DATASET>
=====
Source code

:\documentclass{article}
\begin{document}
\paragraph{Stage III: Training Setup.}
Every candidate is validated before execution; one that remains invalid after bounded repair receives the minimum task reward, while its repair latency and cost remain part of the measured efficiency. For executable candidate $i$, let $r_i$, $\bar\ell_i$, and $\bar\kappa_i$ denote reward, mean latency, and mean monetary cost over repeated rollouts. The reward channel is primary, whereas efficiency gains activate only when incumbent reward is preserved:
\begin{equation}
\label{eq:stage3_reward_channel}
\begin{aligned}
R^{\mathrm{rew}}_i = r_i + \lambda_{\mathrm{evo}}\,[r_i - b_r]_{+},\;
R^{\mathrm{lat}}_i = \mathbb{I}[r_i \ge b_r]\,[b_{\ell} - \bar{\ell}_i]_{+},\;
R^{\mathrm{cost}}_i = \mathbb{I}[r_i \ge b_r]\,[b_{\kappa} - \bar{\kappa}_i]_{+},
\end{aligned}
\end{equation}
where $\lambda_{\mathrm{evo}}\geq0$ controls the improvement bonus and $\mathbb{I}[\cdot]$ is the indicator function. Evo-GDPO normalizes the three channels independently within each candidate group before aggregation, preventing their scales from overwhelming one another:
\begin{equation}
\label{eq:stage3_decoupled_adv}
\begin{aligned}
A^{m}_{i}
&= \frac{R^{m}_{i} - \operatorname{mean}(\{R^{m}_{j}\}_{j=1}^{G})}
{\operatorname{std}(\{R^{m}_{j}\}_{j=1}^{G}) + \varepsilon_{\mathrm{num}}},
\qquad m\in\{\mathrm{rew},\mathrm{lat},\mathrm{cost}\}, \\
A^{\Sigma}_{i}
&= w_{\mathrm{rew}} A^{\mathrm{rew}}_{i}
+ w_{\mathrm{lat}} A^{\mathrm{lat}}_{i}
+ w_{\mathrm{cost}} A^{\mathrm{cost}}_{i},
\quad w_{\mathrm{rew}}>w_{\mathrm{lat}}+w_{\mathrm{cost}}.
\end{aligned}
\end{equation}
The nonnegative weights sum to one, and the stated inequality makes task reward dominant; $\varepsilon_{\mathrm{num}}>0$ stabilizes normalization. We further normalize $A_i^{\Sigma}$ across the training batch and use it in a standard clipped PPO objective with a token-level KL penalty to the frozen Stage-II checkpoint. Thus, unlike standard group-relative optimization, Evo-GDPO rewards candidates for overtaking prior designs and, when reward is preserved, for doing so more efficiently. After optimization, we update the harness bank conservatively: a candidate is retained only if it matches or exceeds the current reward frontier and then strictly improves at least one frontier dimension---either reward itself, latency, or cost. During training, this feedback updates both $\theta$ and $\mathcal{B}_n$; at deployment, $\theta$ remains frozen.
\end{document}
=====
PROBLEM STATEMENT>
From the first line to the last, write out the data exactly.

ANSWER FOR THIS EXERCISE>
Source code

:\documentclass{article}
\begin{document}
\paragraph{Stage III: Training Setup.}
Every candidate is validated before execution; one that remains invalid after bounded repair receives the minimum task reward, while its repair latency and cost remain part of the measured efficiency. For executable candidate $i$, let $r_i$, $\bar\ell_i$, and $\bar\kappa_i$ denote reward, mean latency, and mean monetary cost over repeated rollouts. The reward channel is primary, whereas efficiency gains activate only when incumbent reward is preserved:
\begin{equation}
\label{eq:stage3_reward_channel}
\begin{aligned}
R^{\mathrm{rew}}_i = r_i + \lambda_{\mathrm{evo}}\,[r_i - b_r]_{+},\;
R^{\mathrm{lat}}_i = \mathbb{I}[r_i \ge b_r]\,[b_{\ell} - \bar{\ell}_i]_{+},\;
R^{\mathrm{cost}}_i = \mathbb{I}[r_i \ge b_r]\,[b_{\kappa} - \bar{\kappa}_i]_{+},
\end{aligned}
\end{equation}
where $\lambda_{\mathrm{evo}}\geq0$ controls the improvement bonus and $\mathbb{I}[\cdot]$ is the indicator function. Evo-GDPO normalizes the three channels independently within each candidate group before aggregation, preventing their scales from overwhelming one another:
\begin{equation}
\label{eq:stage3_decoupled_adv}
\begin{aligned}
A^{m}_{i}
&= \frac{R^{m}_{i} - \operatorname{mean}(\{R^{m}_{j}\}_{j=1}^{G})}
{\operatorname{std}(\{R^{m}_{j}\}_{j=1}^{G}) + \varepsilon_{\mathrm{num}}},
\qquad m\in\{\mathrm{rew},\mathrm{lat},\mathrm{cost}\}, \\
A^{\Sigma}_{i}
&= w_{\mathrm{rew}} A^{\mathrm{rew}}_{i}
+ w_{\mathrm{lat}} A^{\mathrm{lat}}_{i}
+ w_{\mathrm{cost}} A^{\mathrm{cost}}_{i},
\quad w_{\mathrm{rew}}>w_{\mathrm{lat}}+w_{\mathrm{cost}}.
\end{aligned}
\end{equation}
The nonnegative weights sum to one, and the stated inequality makes task reward dominant; $\varepsilon_{\mathrm{num}}>0$ stabilizes normalization. We further normalize $A_i^{\Sigma}$ across the training batch and use it in a standard clipped PPO objective with a token-level KL penalty to the frozen Stage-II checkpoint. Thus, unlike standard group-relative optimization, Evo-GDPO rewards candidates for overtaking prior designs and, when reward is preserved, for doing so more efficiently. After optimization, we update the harness bank conservatively: a candidate is retained only if it matches or exceeds the current reward frontier and then strictly improves at least one frontier dimension---either reward itself, latency, or cost. During training, this feedback updates both $\theta$ and $\mathcal{B}_n$; at deployment, $\theta$ remains frozen.
\end{document}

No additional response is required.